"So when are you doing an album?"
We’d released an ep and a couple of singles, digital only, on Bandcamp and SoundCloud, but friendly looking people kept asking about an album. At first we thought they were just being nice, but then we thought they might actually be serious. We didn’t have any money, so we put our trust in them and launched a Kickstarter campaign, with a video recorded in 15 minutes on a phone, to try and get enough money to press some records.
It was what might be described as a threshold moment. We thought we’d look really stupid if nobody contributed any money, but then if nobody wanted the album, we figured maybe we shouldn’t be a band any more anyway. Turns out our fears were unfounded. People gave us money, even a fan in Estonia called Mait. He was meant to be in the video we made for Disco Tryst, but because of the distance we couldn’t do it, so he got a cameo as the guy on the wanted poster which our video co-star Wayne defaces. Ben Gallivan of Red Medicine was the man to take us over the Kickstarter threshold which meant the project was successful and we’d get the money. We hadn’t met at the time, but we’ve played a bunch of gigs for Ben since and he’s established himself as the best sandwich buyer in the industry (and a good mate).
We recorded the album ourselves, just before Christmas, mostly in the mess hall of a naval reserve base.
We like to think you can hear the mess hall ambience, and Rosie played the piano solo in the song Art Of Falling on a piano which was in there, a woefully out of tune old thing and lovely for it (the piano, not Rosie). If you’ve got the vinyl copy, there’s also a bell which sounds between Slovak’s Dream and Words on side one — that’s the mess hall bell, rung by Jeff Poole, the barman. It’s not on the digital copy, so don’t look for it. Analogue easter eggs, innit? There’s one on side two, too.

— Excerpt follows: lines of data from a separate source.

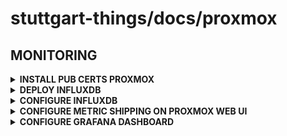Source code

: # stuttgart-things/docs/proxmox

## MONITORING

<details><summary><b>INSTALL PUB CERTS PROXMOX</b></summary>

```bash
mkdir -p /etc/pve/nodes/<node>/certificates/custom

wget -O /etc/pve/nodes/<node>/certificates/custom/custom-ca.crt https://<vault url>:8200/v1/pki/ca/pem --no-check-certificate
```

</details>

<details><summary><b>DEPLOY INFLUXDB</b></summary>

</details>

<details><summary><b>CONFIGURE INFLUXDB</b></summary>

BUCKET/TOKEN ETC..

</details>

<details><summary><b>CONFIGURE METRIC SHIPPING ON PROXMOX WEB UI</b></summary>
  
PVE -> Datacenter -> Metric Server -> Add -> InfluxDB

|Create: InfluxDB|  |  |  |
|--|--|--|--|
|Name|influxdb-automation|Enabled|YES|
|Server|<influxdb.ingress address>|Organization|influxdata|
|Port|443|Bucket|_monitoring|
|Protocol|HTTPS|Token|<32bit Token>|
|API Path Prefix|leave empty|Batch Size (b)|leave default|
|Timeout (s)|leave default|MTU|leave default|
|Verify Certificate|Yes|  |  |

</details>

<details><summary><b>CONFIGURE GRAFANA DASHBOARD</b></summary>
  
Grafana -> Connections -> Add new connection -> InfluxDB

Change Query language  
Query language -> Flux

|HTTP|  |
|----|--|
|URL|http://influxdb-influxdb2.influxdb.svc.cluster.local|
|Allowed Cookies|Don't needed|
|Timeout|Don't needed|

|AUTH|  |  |  |
|----|--|--|--|
|Basic auth|NO|With Credentials|NO|
|TLS Client Auth|NO|With CA Cert|NO|
|Skip TLS Verify|YES|||
|Forward OAuth Identity|NO|||

|InfluxDB Details||
|---|---|
|Organization|influxdata|
|Token|<InfluxDB Admin's Token>|
|Default Bucket|_monitoring|
|Min time interval|leave default|
|Max series|leave default|

</details>
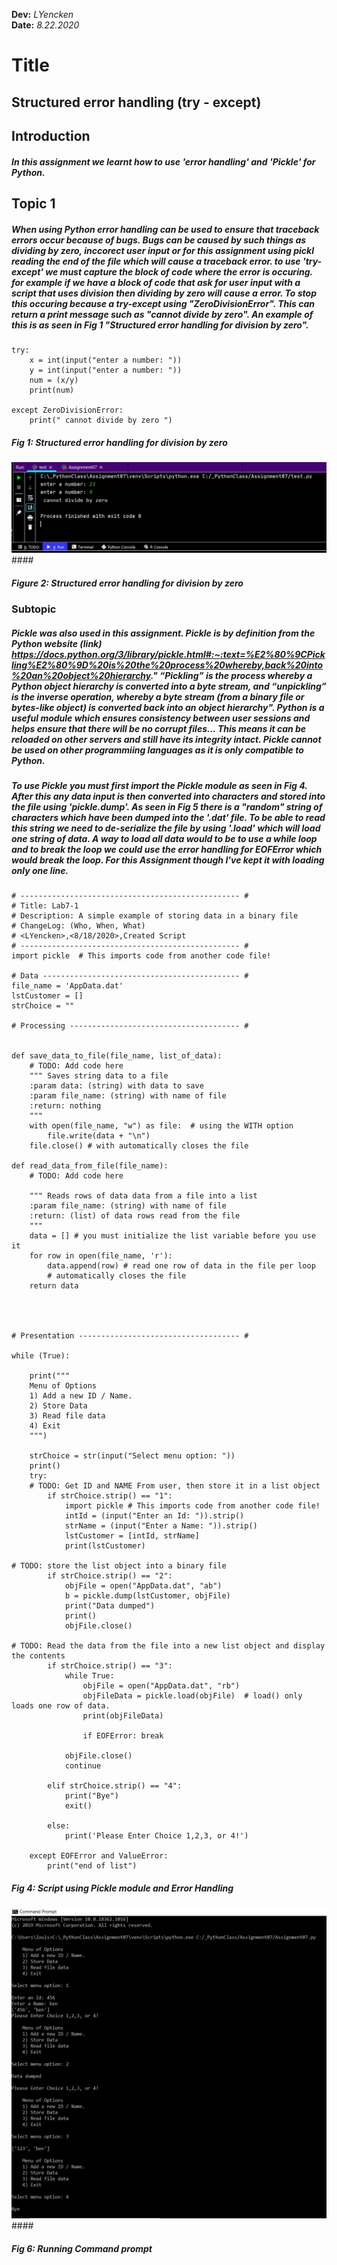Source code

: **Dev:** *LYencken*  
**Date:** *8.22.2020*

# Title 
## Structured error handling (try - except)
## Introduction
##### In this assignment we learnt how to use 'error handling' and 'Pickle' for Python.


## Topic 1
##### When using Python error handling can be used to ensure that traceback errors occur because of bugs. Bugs can be caused by such things as dividing by zero, inccorect user input or for this assignment using pickl reading the end of the file which will cause a traceback error. to use 'try-except' we must capture the block of code where the error is occuring. for example if we have a block of code that ask for user input with a script that uses division then dividing by zero will cause a error. To stop this occuring because a try-except using "ZeroDivisionError". This can return a print message such as "cannot divide by zero". An example of this is as seen in Fig 1 "Structured error handling for division by zero".
```
try:
    x = int(input("enter a number: "))
    y = int(input("enter a number: "))
    num = (x/y)
    print(num)

except ZeroDivisionError:
    print(" cannot divide by zero ")
```    
##### Fig 1: Structured error handling for division by zero

![Structured error handling for division by zero](https://github.com/louisY95/-ITFnd100--Mod07-/blob/master/DivisionBy%20Zero.PNG "Structured error handling for division by zero") ####
##### Figure 2: Structured error handling for division by zero

### Subtopic
##### Pickle was also used in this assignment. Pickle is by definition from the Python website (link) https://docs.python.org/3/library/pickle.html#:~:text=%E2%80%9CPickling%E2%80%9D%20is%20the%20process%20whereby,back%20into%20an%20object%20hierarchy." “Pickling” is the process whereby a Python object hierarchy is converted into a byte stream, and “unpickling” is the inverse operation, whereby a byte stream (from a binary file or bytes-like object) is converted back into an object hierarchy". Python is a useful module which ensures consistency between user sessions and helps ensure that there will be no corrupt files... This means it can be reloaded on other servers and still have its integrity intact. Pickle cannot be used on other programmiing languages as it is only compatible to Python. 

##### To use Pickle you must first import the Pickle module as seen in Fig 4. After this any data input is then converted into characters and stored into the file using 'pickle.dump'. As seen in Fig 5 there is a "random" string of characters which have been dumped into the '.dat' file. To be able to read this string we need to de-serialize the file by using '.load' which will load one string of data. A way to load all data would to be to use a while loop and to break the loop we could use the error handling for EOFError which would break the loop. For this Assignment though I've kept it with loading only one line. 
```
# ------------------------------------------------- #
# Title: Lab7-1
# Description: A simple example of storing data in a binary file
# ChangeLog: (Who, When, What)
# <LYencken>,<8/18/2020>,Created Script
# ------------------------------------------------- #
import pickle  # This imports code from another code file!

# Data -------------------------------------------- #
file_name = 'AppData.dat'
lstCustomer = []
strChoice = ""

# Processing -------------------------------------- #


def save_data_to_file(file_name, list_of_data):
    # TODO: Add code here
    """ Saves string data to a file
    :param data: (string) with data to save
    :param file_name: (string) with name of file
    :return: nothing
    """
    with open(file_name, "w") as file:  # using the WITH option
        file.write(data + "\n")
    file.close() # with automatically closes the file

def read_data_from_file(file_name):
    # TODO: Add code here

    """ Reads rows of data data from a file into a list
    :param file_name: (string) with name of file
    :return: (list) of data rows read from the file
    """
    data = [] # you must initialize the list variable before you use it
    for row in open(file_name, 'r'):
        data.append(row) # read one row of data in the file per loop
        # automatically closes the file
    return data




# Presentation ------------------------------------ #

while (True):

    print("""
    Menu of Options
    1) Add a new ID / Name.
    2) Store Data
    3) Read file data
    4) Exit
    """)

    strChoice = str(input("Select menu option: "))
    print()
    try:
    # TODO: Get ID and NAME From user, then store it in a list object
        if strChoice.strip() == "1":
            import pickle # This imports code from another code file!
            intId = (input("Enter an Id: ")).strip()
            strName = (input("Enter a Name: ")).strip()
            lstCustomer = [intId, strName]
            print(lstCustomer)

# TODO: store the list object into a binary file
        if strChoice.strip() == "2":
            objFile = open("AppData.dat", "ab")
            b = pickle.dump(lstCustomer, objFile)
            print("Data dumped")
            print()
            objFile.close()

# TODO: Read the data from the file into a new list object and display the contents
        if strChoice.strip() == "3":
            while True:
                objFile = open("AppData.dat", "rb")
                objFileData = pickle.load(objFile)  # load() only loads one row of data.
                print(objFileData)

                if EOFError: break

            objFile.close()
            continue

        elif strChoice.strip() == "4":
            print("Bye")
            exit()

        else:
            print('Please Enter Choice 1,2,3, or 4!')

    except EOFError and ValueError:
        print("end of list")

```
##### Fig 4: Script using Pickle module and Error Handling 


![Running Command Prompt](https://github.com/louisY95/-ITFnd100--Mod07-/blob/master/Running%20in%20command%20prompt.PNG "Running Command prompt") ####
##### Fig 6: Running Command prompt
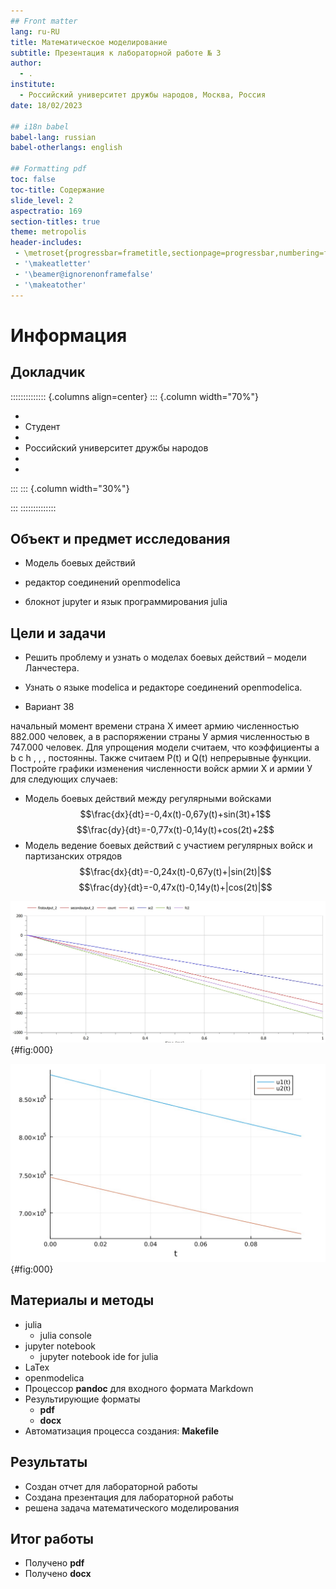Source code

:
 ```yaml
---
## Front matter
lang: ru-RU
title: Математическое моделирование
subtitle: Презентация к лабораторной работе № 3
author:
  - .
institute:
  - Российский университет дружбы народов, Москва, Россия
date: 18/02/2023

## i18n babel
babel-lang: russian
babel-otherlangs: english

## Formatting pdf
toc: false
toc-title: Содержание
slide_level: 2
aspectratio: 169
section-titles: true
theme: metropolis
header-includes:
 - \metroset{progressbar=frametitle,sectionpage=progressbar,numbering=fraction}
 - '\makeatletter'
 - '\beamer@ignorenonframefalse'
 - '\makeatother'
---
```


# Информация

## Докладчик

:::::::::::::: {.columns align=center}
::: {.column width="70%"}

  * 
  * Студент
  * 
  * Российский университет дружбы народов
  * 
  * 

:::
::: {.column width="30%"}

:::
::::::::::::::

## Объект и предмет исследования

- Модель боевых действий

- редактор соединений openmodelica

- блокнот jupyter и язык программирования julia

## Цели и задачи

- Решить проблему и узнать о моделах боевых действий – модели Ланчестера.

- Узнать о языке modelica и редакторе соединений openmodelica.

- Вариант 38
    
начальный момент времени страна Х имеет армию численностью 882.000 человек, а в распоряжении страны У армия численностью в 747.000 человек. Для упрощения модели считаем, что коэффициенты a b c h , , , постоянны. Также считаем P(t) и Q(t) непрерывные функции. Постройте графики изменения численности войск армии Х и армии У для
следующих случаев:
- Модель боевых действий между регулярными войсками
$$\frac{dx}{dt}=-0,4x(t)-0,67y(t)+sin(3t)+1$$
$$\frac{dy}{dt}=-0,77x(t)-0,14y(t)+cos(2t)+2$$
- Модель ведение боевых действий с участием регулярных     войск и партизанских отрядов
$$\frac{dx}{dt}=-0,24x(t)-0,67y(t)+|sin(2t)|$$
$$\frac{dy}{dt}=-0,47x(t)-0,14y(t)+|cos(2t)|$$


      
![bothcases](image/bothcases.jpg "picture.0"){#fig:000}

![juliafc](image/juliafirstcase.jpg "picture.4"){#fig:000}

## Материалы и методы

- julia
  - julia console
- jupyter notebook
  - jupyter notebook ide for julia
- LaTex 
- openmodelica   
- Процессор **pandoc** для входного формата Markdown    
- Результирующие форматы    
	- **pdf**    
	- **docx**     
- Автоматизация процесса создания: **Makefile**       

## Результаты

- Создан отчет для лабораторной работы
- Создана презентация для лабораторной работы
- решена задача математического моделирования

## Итог работы

- Получено **pdf**      
- Получено **docx**     
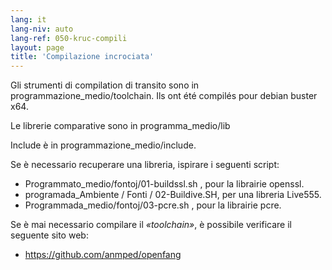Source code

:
 ```yaml
---
lang: it
lang-niv: auto
lang-ref: 050-kruc-compili
layout: page
title: 'Compilazione incrociata'
---
```



Gli strumenti di compilation di transito sono in programmazione_medio/toolchain.
Ils ont été compilés pour debian buster x64.



Le librerie comparative sono in programma_medio/lib



Include è in programmazione_medio/include.



Se è necessario recuperare una libreria, ispirare i seguenti script:
* Programmato_medio/fontoj/01-buildssl.sh , pour la librairie openssl.
* programada_Ambiente / Fonti / 02-Buildive.SH, per una libreria Live555.
* Programmada_medio/fontoj/03-pcre.sh , pour la librairie pcre.




Se è mai necessario compilare il _«toolchain»_, è possibile verificare il seguente sito web:
 * https://github.com/anmped/openfang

Then we mixed the album at our own One Mic Wonder studio (i.e. Max’s front room), and with a little email advice from Ephraim Nagler of Dub Narcotic, mastered it ourselves, too. We had offered merch as part of the Kickstarter incentives, so we learned how to screen-print from the internet and printed all our launch shirts and tote bags in Max’s hallway on an ironing board.
The day the test pressings came was pretty amazing, since neither of us had had anything on vinyl before, and the day the records proper arrived was even better. We did the artwork mostly by ourselves, with a little help from a graphic designer called Arth. The dots on the cover are the band’s name, in non-tactile Braille (buy yourself a drink if you worked that out already).
Ben helped us put on the launch party and a Spiller’s records instore appearance.We had wanted to do the launch party on a ship, but it didn’t pan out, so we settled on Buffalo Bar, which was somehow appropriate because we used to play there like every two weeks when we first started out.
The launch was a year ago today, today being the 8th April 2014. The album, Repeat Play Torrent Rar, was our first. Thanks again for helping us make it, Kickstarterers. And thanks for subsequently buying it if you weren’t part of the Kickstarter. And thanks for illicitly downloading it or getting a copy from a mate if that’s what you did, because that’s a weird kind of compliment in itself. Album number two is on the way!
For now… Happy Birthday, Repeat Play Torrent Rar!